**Work to be completed**
From the entries that follow, reproduce exactly and only the lines from the line with "This app requires" to the line with "- https://www.appcoda.com/geo-targeting-ios/", endpoints included.

**Recorded information**
______________________________

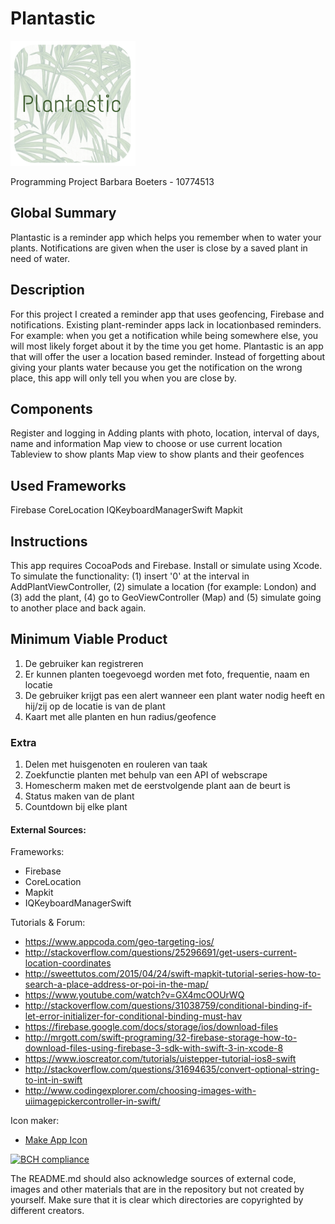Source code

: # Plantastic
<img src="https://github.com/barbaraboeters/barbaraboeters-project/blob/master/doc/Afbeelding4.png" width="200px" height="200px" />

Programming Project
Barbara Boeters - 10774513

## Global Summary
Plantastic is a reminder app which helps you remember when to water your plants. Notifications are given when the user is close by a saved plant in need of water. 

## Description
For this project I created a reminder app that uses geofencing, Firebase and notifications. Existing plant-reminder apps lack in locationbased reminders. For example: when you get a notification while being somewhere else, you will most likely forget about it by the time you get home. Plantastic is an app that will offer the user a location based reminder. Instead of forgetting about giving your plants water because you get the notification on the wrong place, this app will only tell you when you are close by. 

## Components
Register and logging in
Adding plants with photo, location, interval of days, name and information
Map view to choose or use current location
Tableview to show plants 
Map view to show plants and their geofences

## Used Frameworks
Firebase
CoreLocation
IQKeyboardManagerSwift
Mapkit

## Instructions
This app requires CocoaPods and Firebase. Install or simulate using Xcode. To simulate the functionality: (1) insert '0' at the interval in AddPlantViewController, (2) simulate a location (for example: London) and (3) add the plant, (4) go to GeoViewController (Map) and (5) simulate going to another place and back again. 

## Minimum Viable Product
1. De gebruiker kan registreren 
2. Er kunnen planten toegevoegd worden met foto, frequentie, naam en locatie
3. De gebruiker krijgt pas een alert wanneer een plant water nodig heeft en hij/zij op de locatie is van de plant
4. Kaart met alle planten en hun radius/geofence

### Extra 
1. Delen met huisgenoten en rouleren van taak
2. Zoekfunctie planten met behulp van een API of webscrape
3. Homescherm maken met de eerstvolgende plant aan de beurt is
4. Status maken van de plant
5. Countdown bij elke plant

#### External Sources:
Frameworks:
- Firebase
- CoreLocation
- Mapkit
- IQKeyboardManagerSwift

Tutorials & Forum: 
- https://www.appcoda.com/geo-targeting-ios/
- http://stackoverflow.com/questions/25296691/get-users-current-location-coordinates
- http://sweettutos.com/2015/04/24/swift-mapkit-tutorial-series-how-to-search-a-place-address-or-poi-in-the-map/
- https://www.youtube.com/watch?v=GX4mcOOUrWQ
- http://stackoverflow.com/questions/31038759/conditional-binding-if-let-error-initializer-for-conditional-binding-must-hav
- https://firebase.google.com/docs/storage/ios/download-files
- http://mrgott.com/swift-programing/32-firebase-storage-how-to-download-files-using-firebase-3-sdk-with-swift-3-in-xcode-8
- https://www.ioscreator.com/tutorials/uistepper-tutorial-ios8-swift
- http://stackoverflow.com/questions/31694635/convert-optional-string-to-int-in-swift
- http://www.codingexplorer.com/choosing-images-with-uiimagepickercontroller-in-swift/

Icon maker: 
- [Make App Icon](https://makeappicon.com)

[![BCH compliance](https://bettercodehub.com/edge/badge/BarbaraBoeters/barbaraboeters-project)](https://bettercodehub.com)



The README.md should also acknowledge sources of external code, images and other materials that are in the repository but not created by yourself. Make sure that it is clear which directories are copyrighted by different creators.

______________________________

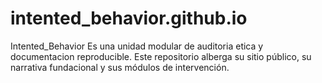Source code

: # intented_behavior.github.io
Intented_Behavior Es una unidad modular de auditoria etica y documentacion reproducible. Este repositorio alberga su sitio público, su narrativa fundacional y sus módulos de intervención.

______________________________

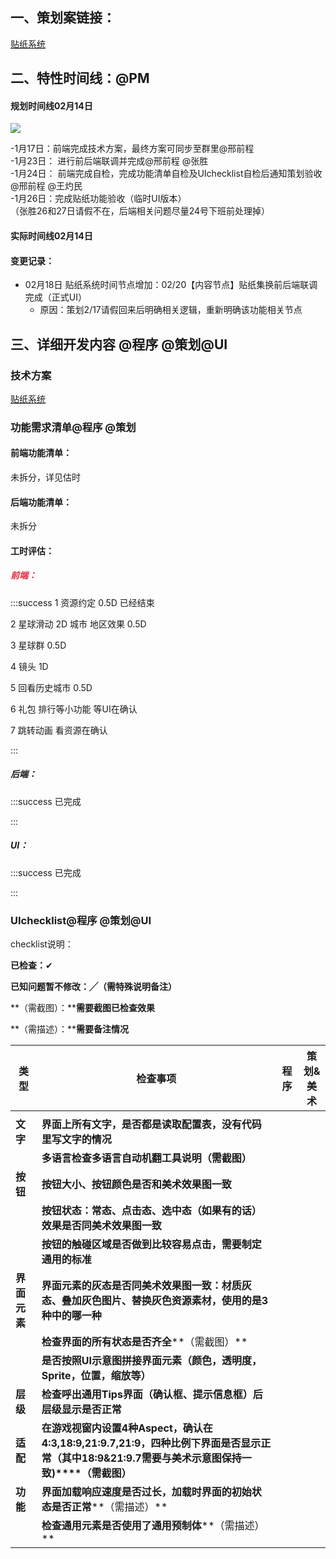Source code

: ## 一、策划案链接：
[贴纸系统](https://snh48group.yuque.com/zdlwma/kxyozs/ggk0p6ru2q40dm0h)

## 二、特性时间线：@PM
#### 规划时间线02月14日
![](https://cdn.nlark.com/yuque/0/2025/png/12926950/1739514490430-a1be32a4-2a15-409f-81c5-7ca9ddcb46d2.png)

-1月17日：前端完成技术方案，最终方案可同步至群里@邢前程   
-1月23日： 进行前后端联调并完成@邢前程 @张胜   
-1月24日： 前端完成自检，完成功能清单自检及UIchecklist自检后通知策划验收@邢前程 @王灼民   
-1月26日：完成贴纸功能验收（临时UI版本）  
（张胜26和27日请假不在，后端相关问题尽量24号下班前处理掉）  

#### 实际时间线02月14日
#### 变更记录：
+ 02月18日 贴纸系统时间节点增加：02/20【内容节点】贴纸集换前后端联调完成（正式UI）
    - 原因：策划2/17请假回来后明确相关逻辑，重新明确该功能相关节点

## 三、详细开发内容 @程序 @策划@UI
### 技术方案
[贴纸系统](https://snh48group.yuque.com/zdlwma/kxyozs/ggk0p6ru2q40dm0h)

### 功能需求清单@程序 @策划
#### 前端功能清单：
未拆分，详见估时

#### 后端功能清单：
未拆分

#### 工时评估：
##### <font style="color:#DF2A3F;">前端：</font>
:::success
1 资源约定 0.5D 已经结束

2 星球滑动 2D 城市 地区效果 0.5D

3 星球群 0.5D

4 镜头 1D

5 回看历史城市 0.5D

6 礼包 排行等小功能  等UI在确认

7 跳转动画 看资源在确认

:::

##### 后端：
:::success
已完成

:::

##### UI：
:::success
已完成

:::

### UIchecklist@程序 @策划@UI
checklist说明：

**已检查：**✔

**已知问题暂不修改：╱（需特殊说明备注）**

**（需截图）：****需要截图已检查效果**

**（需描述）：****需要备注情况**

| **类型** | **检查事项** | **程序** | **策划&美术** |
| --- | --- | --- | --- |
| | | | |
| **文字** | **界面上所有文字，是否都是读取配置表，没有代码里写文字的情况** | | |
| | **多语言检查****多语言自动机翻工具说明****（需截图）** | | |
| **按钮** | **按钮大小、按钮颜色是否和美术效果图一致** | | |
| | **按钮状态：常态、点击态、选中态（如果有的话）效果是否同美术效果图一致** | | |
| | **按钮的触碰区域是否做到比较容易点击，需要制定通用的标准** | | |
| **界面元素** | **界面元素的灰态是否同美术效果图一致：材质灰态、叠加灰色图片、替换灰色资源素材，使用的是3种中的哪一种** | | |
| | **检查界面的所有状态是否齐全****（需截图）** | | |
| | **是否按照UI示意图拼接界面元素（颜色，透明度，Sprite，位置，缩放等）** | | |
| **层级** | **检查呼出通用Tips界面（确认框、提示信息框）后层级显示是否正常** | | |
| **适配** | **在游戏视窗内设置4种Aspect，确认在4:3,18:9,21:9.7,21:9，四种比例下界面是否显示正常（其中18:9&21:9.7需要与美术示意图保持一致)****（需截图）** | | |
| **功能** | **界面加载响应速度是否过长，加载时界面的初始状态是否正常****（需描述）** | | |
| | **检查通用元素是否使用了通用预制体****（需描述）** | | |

______________________________

**Response to the task**
This app requires CocoaPods and Firebase. Install or simulate using Xcode. To simulate the functionality: (1) insert '0' at the interval in AddPlantViewController, (2) simulate a location (for example: London) and (3) add the plant, (4) go to GeoViewController (Map) and (5) simulate going to another place and back again. 

## Minimum Viable Product
1. De gebruiker kan registreren 
2. Er kunnen planten toegevoegd worden met foto, frequentie, naam en locatie
3. De gebruiker krijgt pas een alert wanneer een plant water nodig heeft en hij/zij op de locatie is van de plant
4. Kaart met alle planten en hun radius/geofence

### Extra 
1. Delen met huisgenoten en rouleren van taak
2. Zoekfunctie planten met behulp van een API of webscrape
3. Homescherm maken met de eerstvolgende plant aan de beurt is
4. Status maken van de plant
5. Countdown bij elke plant

#### External Sources:
Frameworks:
- Firebase
- CoreLocation
- Mapkit
- IQKeyboardManagerSwift

Tutorials & Forum: 
- https://www.appcoda.com/geo-targeting-ios/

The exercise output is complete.